▸ Problem requirements
The string "passband" appears in some lines of the data. Report how many, with no other words.

▸ Data records
<<<<

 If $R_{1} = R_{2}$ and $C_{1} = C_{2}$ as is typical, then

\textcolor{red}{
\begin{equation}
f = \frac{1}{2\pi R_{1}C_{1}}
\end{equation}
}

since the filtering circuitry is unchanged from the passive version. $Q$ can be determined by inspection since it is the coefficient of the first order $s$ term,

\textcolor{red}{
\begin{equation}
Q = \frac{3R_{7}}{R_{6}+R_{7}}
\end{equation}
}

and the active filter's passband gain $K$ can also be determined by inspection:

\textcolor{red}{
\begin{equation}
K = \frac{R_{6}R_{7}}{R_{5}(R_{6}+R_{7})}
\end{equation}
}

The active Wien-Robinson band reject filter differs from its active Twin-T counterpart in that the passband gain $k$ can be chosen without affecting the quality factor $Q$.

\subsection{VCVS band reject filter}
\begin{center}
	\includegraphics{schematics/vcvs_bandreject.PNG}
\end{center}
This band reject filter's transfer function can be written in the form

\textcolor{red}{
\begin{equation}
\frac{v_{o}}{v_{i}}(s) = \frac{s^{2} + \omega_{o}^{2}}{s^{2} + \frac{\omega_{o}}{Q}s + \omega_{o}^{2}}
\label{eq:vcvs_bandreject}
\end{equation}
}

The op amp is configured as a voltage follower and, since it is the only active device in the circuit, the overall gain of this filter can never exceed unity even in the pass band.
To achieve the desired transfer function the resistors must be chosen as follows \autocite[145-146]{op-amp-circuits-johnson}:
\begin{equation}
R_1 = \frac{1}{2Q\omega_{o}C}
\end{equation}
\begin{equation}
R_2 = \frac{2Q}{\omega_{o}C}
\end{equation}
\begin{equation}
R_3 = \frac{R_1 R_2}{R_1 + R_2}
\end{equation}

>>>>
<<<<

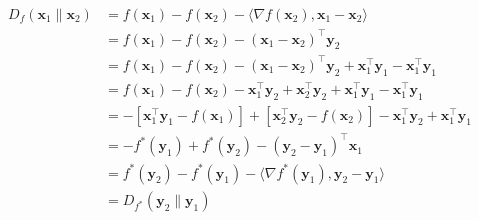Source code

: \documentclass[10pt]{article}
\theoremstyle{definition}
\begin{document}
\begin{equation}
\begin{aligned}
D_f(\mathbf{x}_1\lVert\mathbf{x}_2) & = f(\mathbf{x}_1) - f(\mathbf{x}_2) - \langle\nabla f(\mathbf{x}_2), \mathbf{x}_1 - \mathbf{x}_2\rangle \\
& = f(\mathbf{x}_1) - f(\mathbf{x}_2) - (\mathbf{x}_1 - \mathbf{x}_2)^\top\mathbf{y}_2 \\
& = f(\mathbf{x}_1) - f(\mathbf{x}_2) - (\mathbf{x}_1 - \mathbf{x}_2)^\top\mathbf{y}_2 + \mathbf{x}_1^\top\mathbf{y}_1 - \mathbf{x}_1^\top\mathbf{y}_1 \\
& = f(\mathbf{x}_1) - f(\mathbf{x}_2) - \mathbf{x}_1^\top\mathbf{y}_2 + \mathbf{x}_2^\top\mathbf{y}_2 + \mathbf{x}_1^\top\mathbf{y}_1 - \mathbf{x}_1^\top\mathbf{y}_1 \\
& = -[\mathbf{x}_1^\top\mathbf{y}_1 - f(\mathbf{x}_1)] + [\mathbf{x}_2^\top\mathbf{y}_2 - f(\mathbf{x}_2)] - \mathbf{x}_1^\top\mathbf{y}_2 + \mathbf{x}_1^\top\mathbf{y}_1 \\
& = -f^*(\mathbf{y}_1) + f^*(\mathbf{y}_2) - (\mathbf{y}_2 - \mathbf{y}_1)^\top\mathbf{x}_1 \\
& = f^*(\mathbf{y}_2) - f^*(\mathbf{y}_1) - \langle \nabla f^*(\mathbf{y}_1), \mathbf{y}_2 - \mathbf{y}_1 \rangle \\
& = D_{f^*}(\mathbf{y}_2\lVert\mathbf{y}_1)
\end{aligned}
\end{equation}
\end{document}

>>>>

▸ Reply
2